One method for making vehicles lighter is to use tubes and profiles. For load-bearing parts of the body, they can be used instead of solid structures. Engineers must understand where and how forces act on the body to accomplish this. They do this by employing cutting-edge simulation software that can pinpoint the exact location of forces at work. Only in these areas is material required to absorb it. Tubes and profiles enable the material to be used where it is most needed. In other places, the material can be reduced, resulting in lighter components.

The most recent project implemented by the company in collaboration with TRUMPF, a high-tech company that provides manufacturing solutions in the fields of Machine Tools and Laser Technology/Electronics, also aimed at saving material: JBM manufactures lightweight profiles for buses using TruLaser 3030 laser machines and a TruLaser 1030, as well as TruBend 3100 and TruBend 1100 press brakes.

Originally bought for prototyping, JBM is using the TruLaser Cell 7040 now to process parts made of high strength steel

JBM has been using the TruLaser 1030 laser machines for sheet metal cutting for several years

Machining high strength steel

The use of high-strength steel is another approach to achieving lighter vehicles. They enable thinner sheets to be used for automobiles, reducing weight without jeopardizing passenger safety in the event of an accident. On the negative side, these materials are nearly impossible to machine using traditional methods. Gupta explains, “We use high-strength steels with a tensile strength of up to 1000 megapascals.” To illustrate, consider a tiny strip of high-strength steel measuring barely ten square millimeters: This is sufficient to suspend a one-ton car from it. The same properties of steel that protect car passengers so well are also those that cause major headaches for production engineers: If a steel component is difficult to deform in a car crash, it is also difficult to form in a press, as well as trim and pierce it. As a result, high-strength steels are formed red-hot using press hardening. Once they’ve cooled, there’s only one tool left to use: the laser. It’s used to trim or drill through tough workpieces.

The company has the TruLaser Cell 7040 available for processing such press-hardened parts. It has been in use since 2018, though it was originally designed for prototype construction. Today, it also processes a wide range of high-strength steels daily – no other machine in the automotive supplier’s production is as well suited for these tasks. Mohammed Hidayath, Sales Director, TRUMPF India, reports, “JBM chose this machine at the time primarily because of its precision. But reliability was also important.”

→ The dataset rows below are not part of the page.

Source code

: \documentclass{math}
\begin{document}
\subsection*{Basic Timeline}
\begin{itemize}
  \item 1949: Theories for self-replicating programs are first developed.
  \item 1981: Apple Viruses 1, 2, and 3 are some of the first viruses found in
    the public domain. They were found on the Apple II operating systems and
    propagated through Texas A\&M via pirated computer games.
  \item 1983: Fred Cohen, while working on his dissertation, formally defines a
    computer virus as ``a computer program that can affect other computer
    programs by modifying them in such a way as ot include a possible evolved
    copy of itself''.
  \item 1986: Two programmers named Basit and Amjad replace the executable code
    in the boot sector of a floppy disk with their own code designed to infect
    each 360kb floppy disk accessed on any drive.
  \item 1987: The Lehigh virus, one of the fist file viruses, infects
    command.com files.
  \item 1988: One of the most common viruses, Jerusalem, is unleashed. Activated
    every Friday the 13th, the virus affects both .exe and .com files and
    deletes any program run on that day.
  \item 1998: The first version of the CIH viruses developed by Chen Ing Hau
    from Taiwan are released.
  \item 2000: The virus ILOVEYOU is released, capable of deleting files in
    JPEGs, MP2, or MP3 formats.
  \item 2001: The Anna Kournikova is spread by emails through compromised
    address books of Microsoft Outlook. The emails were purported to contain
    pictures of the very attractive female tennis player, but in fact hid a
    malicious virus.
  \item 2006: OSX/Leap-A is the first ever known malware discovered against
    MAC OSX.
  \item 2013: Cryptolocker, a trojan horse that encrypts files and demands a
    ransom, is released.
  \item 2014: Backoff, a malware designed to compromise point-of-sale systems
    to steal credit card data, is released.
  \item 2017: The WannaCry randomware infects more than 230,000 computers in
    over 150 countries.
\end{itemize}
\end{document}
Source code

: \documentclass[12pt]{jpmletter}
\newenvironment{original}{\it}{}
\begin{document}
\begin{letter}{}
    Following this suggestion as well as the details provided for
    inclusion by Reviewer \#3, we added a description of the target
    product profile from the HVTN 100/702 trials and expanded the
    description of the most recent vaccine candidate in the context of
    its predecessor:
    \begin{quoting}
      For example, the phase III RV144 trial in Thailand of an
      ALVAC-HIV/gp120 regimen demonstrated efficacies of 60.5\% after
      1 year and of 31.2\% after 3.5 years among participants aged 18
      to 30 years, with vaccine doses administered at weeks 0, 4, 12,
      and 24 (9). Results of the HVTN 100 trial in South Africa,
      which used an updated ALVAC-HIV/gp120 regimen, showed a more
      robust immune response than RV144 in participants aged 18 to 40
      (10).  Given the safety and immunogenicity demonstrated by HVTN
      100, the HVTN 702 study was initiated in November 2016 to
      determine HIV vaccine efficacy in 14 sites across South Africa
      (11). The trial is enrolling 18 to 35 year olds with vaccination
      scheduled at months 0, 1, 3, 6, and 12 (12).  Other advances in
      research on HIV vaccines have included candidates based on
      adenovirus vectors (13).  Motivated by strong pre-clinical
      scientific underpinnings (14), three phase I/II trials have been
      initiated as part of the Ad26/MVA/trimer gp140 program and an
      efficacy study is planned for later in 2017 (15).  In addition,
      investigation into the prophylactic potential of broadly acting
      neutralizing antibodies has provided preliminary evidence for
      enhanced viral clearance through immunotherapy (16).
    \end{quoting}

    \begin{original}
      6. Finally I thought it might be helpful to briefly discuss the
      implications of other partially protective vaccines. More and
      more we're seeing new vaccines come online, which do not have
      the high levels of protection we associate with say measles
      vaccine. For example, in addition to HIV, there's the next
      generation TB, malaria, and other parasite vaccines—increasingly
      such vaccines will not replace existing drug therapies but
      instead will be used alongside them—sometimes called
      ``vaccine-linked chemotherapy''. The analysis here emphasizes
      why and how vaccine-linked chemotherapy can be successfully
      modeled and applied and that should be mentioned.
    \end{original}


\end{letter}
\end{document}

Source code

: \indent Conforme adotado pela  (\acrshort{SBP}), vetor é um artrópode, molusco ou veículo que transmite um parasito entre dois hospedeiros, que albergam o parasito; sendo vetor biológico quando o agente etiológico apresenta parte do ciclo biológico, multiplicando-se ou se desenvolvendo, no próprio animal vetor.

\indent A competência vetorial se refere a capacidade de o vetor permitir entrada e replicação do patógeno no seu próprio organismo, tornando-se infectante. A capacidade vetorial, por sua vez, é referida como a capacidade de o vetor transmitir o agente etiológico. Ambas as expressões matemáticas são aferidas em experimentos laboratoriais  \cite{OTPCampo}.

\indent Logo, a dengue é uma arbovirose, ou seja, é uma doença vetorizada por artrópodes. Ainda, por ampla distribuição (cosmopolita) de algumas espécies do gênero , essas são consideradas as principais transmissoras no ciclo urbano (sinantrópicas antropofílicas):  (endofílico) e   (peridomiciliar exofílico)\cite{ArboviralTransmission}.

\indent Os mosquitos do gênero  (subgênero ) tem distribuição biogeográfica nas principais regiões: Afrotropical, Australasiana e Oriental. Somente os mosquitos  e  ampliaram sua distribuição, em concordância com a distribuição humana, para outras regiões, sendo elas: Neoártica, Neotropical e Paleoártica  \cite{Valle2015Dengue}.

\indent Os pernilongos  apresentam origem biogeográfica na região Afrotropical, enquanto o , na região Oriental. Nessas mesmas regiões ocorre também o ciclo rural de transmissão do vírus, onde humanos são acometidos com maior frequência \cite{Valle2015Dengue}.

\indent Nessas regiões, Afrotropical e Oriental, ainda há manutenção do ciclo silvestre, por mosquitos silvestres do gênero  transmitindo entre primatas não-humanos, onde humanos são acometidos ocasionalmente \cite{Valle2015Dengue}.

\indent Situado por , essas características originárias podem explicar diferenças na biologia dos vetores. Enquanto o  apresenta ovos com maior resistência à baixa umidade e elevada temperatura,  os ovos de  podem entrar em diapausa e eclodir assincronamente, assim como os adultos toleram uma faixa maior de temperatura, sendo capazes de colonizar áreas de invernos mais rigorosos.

Laser machines have proven their value

The company’s reliance on TRUMPF for high-strength steel processing is no coincidence: the Indian automotive supplier can already look back on positive experiences with the laser pioneer. TruLaser 1030 and 3030 laser machines, for example, have been used for sheet metal cutting for many years. Gupta, President Strategy & Business Planning, JBM Auto Components, adds, “Our plants in India are equipped with TRUMPF laser machines, and, of course, we also use them for our factory in Germany.”

The business relationship dates to the late 1990s, when Gupta visited TRUMPF headquarters in Ditzingen. After that, the automotive supplier purchased its first machines nine years ago. Stating that TRUMPF provides more than just machines and is superior to other machine manufacturers in terms of excellent and responsive service, Gupta adds, “TRUMPF employees can quickly work out and implement solutions to difficult problems.”

This productive collaboration is far from over. JBM is still expanding at a rapid pace. Gupta announces, “We are considering buying more TRUMPF machines in the future.” That could very well be necessary. JBM, for example, recently won a series of tenders for its buses and is already planning to expand production.

Lightweight construction in general is also showing promise, with studies predicting continued strong growth, particularly in the automotive sector. This means that Intel can once again serve as a model for the Indian supplier: just as Americans grew big with ‘Intel inside’ during the computer boom, sustainability offers numerous opportunities for ‘JBM inside.’